JOHNSON, Eric Lee and CASTRO, Jacob, Geology, Hartwick College, Miller Science, Oneonta, NY 13820, Johnsone@Hartwick.edu

The Carthage Colton Shear Zone (CCSZ) is a major zone of ductile shear in the Grenville Province that separates the Adirondack Lowlands Terrane (Central Metasedimentary Belt) and the Adirondack Highlands Terrane (Central Granulite Terrane). The exact nature, timing, and tectonic significance of the CCSZ during the (1070-1055 Ma) Ottawan Orogeny remain a matter of debate. We propose that this structure represents the top of a crustal channel similar to that proposed for the Nanga Parbat and Namche Barwa massifs in the Himalaya.

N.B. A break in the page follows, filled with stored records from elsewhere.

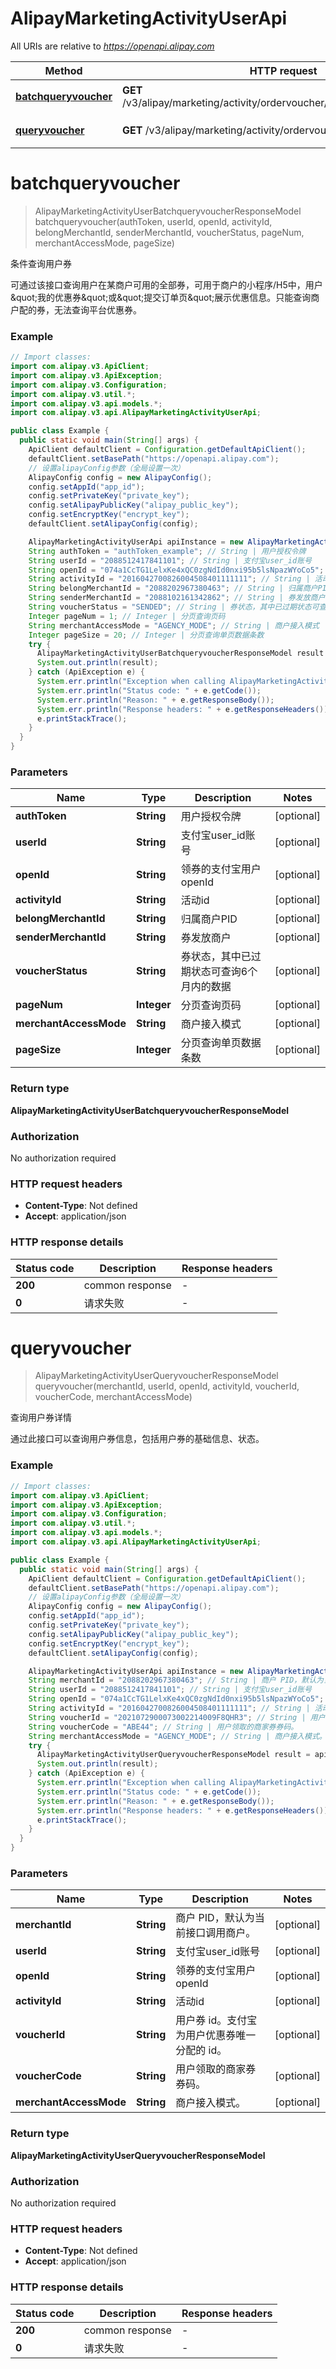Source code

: # AlipayMarketingActivityUserApi

All URIs are relative to *https://openapi.alipay.com*

| Method | HTTP request | Description |
|------------- | ------------- | -------------|
| [**batchqueryvoucher**](AlipayMarketingActivityUserApi.md#batchqueryvoucher) | **GET** /v3/alipay/marketing/activity/ordervoucher/user/batchqueryvoucher | 条件查询用户券 |
| [**queryvoucher**](AlipayMarketingActivityUserApi.md#queryvoucher) | **GET** /v3/alipay/marketing/activity/ordervoucher/user/voucher | 查询用户券详情 |


<a name="batchqueryvoucher"></a>
# **batchqueryvoucher**
> AlipayMarketingActivityUserBatchqueryvoucherResponseModel batchqueryvoucher(authToken, userId, openId, activityId, belongMerchantId, senderMerchantId, voucherStatus, pageNum, merchantAccessMode, pageSize)

条件查询用户券

可通过该接口查询用户在某商户可用的全部券，可用于商户的小程序/H5中，用户\&quot;我的优惠券\&quot;或\&quot;提交订单页\&quot;展示优惠信息。只能查询商户配的券，无法查询平台优惠券。

### Example
```java
// Import classes:
import com.alipay.v3.ApiClient;
import com.alipay.v3.ApiException;
import com.alipay.v3.Configuration;
import com.alipay.v3.util.*;
import com.alipay.v3.api.models.*;
import com.alipay.v3.api.AlipayMarketingActivityUserApi;

public class Example {
  public static void main(String[] args) {
    ApiClient defaultClient = Configuration.getDefaultApiClient();
    defaultClient.setBasePath("https://openapi.alipay.com");
    // 设置alipayConfig参数（全局设置一次）
    AlipayConfig config = new AlipayConfig();
    config.setAppId("app_id");
    config.setPrivateKey("private_key");
    config.setAlipayPublicKey("alipay_public_key");
    config.setEncryptKey("encrypt_key");
    defaultClient.setAlipayConfig(config);

    AlipayMarketingActivityUserApi apiInstance = new AlipayMarketingActivityUserApi(defaultClient);
    String authToken = "authToken_example"; // String | 用户授权令牌
    String userId = "2088512417841101"; // String | 支付宝user_id账号
    String openId = "074a1CcTG1LelxKe4xQC0zgNdId0nxi95b5lsNpazWYoCo5"; // String | 领券的支付宝用户openId
    String activityId = "2016042700826004508401111111"; // String | 活动id
    String belongMerchantId = "2088202967380463"; // String | 归属商户PID
    String senderMerchantId = "2088102161342862"; // String | 券发放商户
    String voucherStatus = "SENDED"; // String | 券状态，其中已过期状态可查询6个月内的数据
    Integer pageNum = 1; // Integer | 分页查询页码
    String merchantAccessMode = "AGENCY_MODE"; // String | 商户接入模式
    Integer pageSize = 20; // Integer | 分页查询单页数据条数
    try {
      AlipayMarketingActivityUserBatchqueryvoucherResponseModel result = apiInstance.batchqueryvoucher(authToken, userId, openId, activityId, belongMerchantId, senderMerchantId, voucherStatus, pageNum, merchantAccessMode, pageSize);
      System.out.println(result);
    } catch (ApiException e) {
      System.err.println("Exception when calling AlipayMarketingActivityUserApi#batchqueryvoucher");
      System.err.println("Status code: " + e.getCode());
      System.err.println("Reason: " + e.getResponseBody());
      System.err.println("Response headers: " + e.getResponseHeaders());
      e.printStackTrace();
    }
  }
}
```

### Parameters

| Name | Type | Description  | Notes |
|------------- | ------------- | ------------- | -------------|
| **authToken** | **String**| 用户授权令牌 | [optional] |
| **userId** | **String**| 支付宝user_id账号 | [optional] |
| **openId** | **String**| 领券的支付宝用户openId | [optional] |
| **activityId** | **String**| 活动id | [optional] |
| **belongMerchantId** | **String**| 归属商户PID | [optional] |
| **senderMerchantId** | **String**| 券发放商户 | [optional] |
| **voucherStatus** | **String**| 券状态，其中已过期状态可查询6个月内的数据 | [optional] |
| **pageNum** | **Integer**| 分页查询页码 | [optional] |
| **merchantAccessMode** | **String**| 商户接入模式 | [optional] |
| **pageSize** | **Integer**| 分页查询单页数据条数 | [optional] |

### Return type

**AlipayMarketingActivityUserBatchqueryvoucherResponseModel**

### Authorization

No authorization required

### HTTP request headers

 - **Content-Type**: Not defined
 - **Accept**: application/json

### HTTP response details
| Status code | Description | Response headers |
|-------------|-------------|------------------|
| **200** | common response |  -  |
| **0** | 请求失败 |  -  |

<a name="queryvoucher"></a>
# **queryvoucher**
> AlipayMarketingActivityUserQueryvoucherResponseModel queryvoucher(merchantId, userId, openId, activityId, voucherId, voucherCode, merchantAccessMode)

查询用户券详情

通过此接口可以查询用户券信息，包括用户券的基础信息、状态。

### Example
```java
// Import classes:
import com.alipay.v3.ApiClient;
import com.alipay.v3.ApiException;
import com.alipay.v3.Configuration;
import com.alipay.v3.util.*;
import com.alipay.v3.api.models.*;
import com.alipay.v3.api.AlipayMarketingActivityUserApi;

public class Example {
  public static void main(String[] args) {
    ApiClient defaultClient = Configuration.getDefaultApiClient();
    defaultClient.setBasePath("https://openapi.alipay.com");
    // 设置alipayConfig参数（全局设置一次）
    AlipayConfig config = new AlipayConfig();
    config.setAppId("app_id");
    config.setPrivateKey("private_key");
    config.setAlipayPublicKey("alipay_public_key");
    config.setEncryptKey("encrypt_key");
    defaultClient.setAlipayConfig(config);

    AlipayMarketingActivityUserApi apiInstance = new AlipayMarketingActivityUserApi(defaultClient);
    String merchantId = "2088202967380463"; // String | 商户 PID，默认为当前接口调用商户。
    String userId = "2088512417841101"; // String | 支付宝user_id账号
    String openId = "074a1CcTG1LelxKe4xQC0zgNdId0nxi95b5lsNpazWYoCo5"; // String | 领券的支付宝用户openId
    String activityId = "2016042700826004508401111111"; // String | 活动id
    String voucherId = "2021072900073002214009F8QHR3"; // String | 用户券 id。支付宝为用户优惠券唯一分配的 id。
    String voucherCode = "ABE44"; // String | 用户领取的商家券券码。
    String merchantAccessMode = "AGENCY_MODE"; // String | 商户接入模式。
    try {
      AlipayMarketingActivityUserQueryvoucherResponseModel result = apiInstance.queryvoucher(merchantId, userId, openId, activityId, voucherId, voucherCode, merchantAccessMode);
      System.out.println(result);
    } catch (ApiException e) {
      System.err.println("Exception when calling AlipayMarketingActivityUserApi#queryvoucher");
      System.err.println("Status code: " + e.getCode());
      System.err.println("Reason: " + e.getResponseBody());
      System.err.println("Response headers: " + e.getResponseHeaders());
      e.printStackTrace();
    }
  }
}
```

### Parameters

| Name | Type | Description  | Notes |
|------------- | ------------- | ------------- | -------------|
| **merchantId** | **String**| 商户 PID，默认为当前接口调用商户。 | [optional] |
| **userId** | **String**| 支付宝user_id账号 | [optional] |
| **openId** | **String**| 领券的支付宝用户openId | [optional] |
| **activityId** | **String**| 活动id | [optional] |
| **voucherId** | **String**| 用户券 id。支付宝为用户优惠券唯一分配的 id。 | [optional] |
| **voucherCode** | **String**| 用户领取的商家券券码。 | [optional] |
| **merchantAccessMode** | **String**| 商户接入模式。 | [optional] |

### Return type

**AlipayMarketingActivityUserQueryvoucherResponseModel**

### Authorization

No authorization required

### HTTP request headers

 - **Content-Type**: Not defined
 - **Accept**: application/json

### HTTP response details
| Status code | Description | Response headers |
|-------------|-------------|------------------|
| **200** | common response |  -  |
| **0** | 请求失败 |  -  |

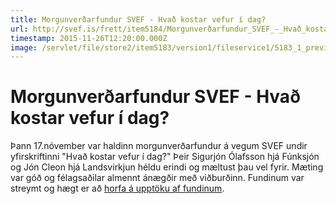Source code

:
 ```yaml
---
title: Morgunverðarfundur SVEF - Hvað kostar vefur í dag?
url: http://svef.is/frett/item5184/Morgunverðarfundur_SVEF_-_Hvað_kostar_vefur_í_dag?
timestamp: 2015-11-26T12:20:00.000Z
image: /servlet/file/store2/item5183/version1/fileservice1/5183_1_preview.jpg
---
```


# Morgunverðarfundur SVEF - Hvað kostar vefur í dag?

Þann 17.nóvember var haldinn morgunverðarfundur á vegum SVEF undir yfirskriftinni "Hvað kostar vefur í dag?" Þeir Sigurjón Ólafsson hjá Fúnksjón og Jón Cleon hjá Landsvirkjun héldu erindi og mæltust þau vel fyrir. Mæting var góð og félagsaðilar almennt ánægðir með viðburðinn. Fundinum var streymt og hægt er að [horfa á upptöku af fundinum](https://www.youtube.com/watch?v=KDm8aOBSJxM).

These channels are triggered by compression coupled with rapid surface denudation. In the Himalayan case (Nanga Parbat, and Namche Barwa), these channels bring granulite facies gneisses rapidly to the surface, resulting in elevated geothermal gradients and marked thermal anomalies across the bounding shear zones. Rapid exhumation of the granulite core results in the formation of pressure-release anatectic melts. In the Nanga Parbat region, these granite bodies are concentrated along the bounding shear zones. In the proposed Adirondack analog, the west-dipping CCSZ represents the boundary between the exhuming granulite-facies Adirondack Highlands Terrane and the “cover” rocks of the Adirondack Lowlands. In this model, the late-syn orogenic (1050 Ma) Lyon Mountain Granitoids represent the anatectic pressure release melts. Like the Nanga Parbat region, these granitoids (A-type) are concentrated primarily in the exhuming granulite massif (Adirondack Highlands) and near to the bounding shear zone (CCSZ). Geochronologic, and geothermometric data support the existence of steep thermal gradients across the CCSZ during the Ottawan Orogeny which can only be sustained via the rapid exhumation of a hot granulite core. In addition, preliminary fluid inclusion data from a Lyon Mountain Granite adjacent to the CCSZ (Adirondack Highlands) follow a nearly isothermal P-T path that is practically identical to those published for granulite facies massifs in the Himalaya.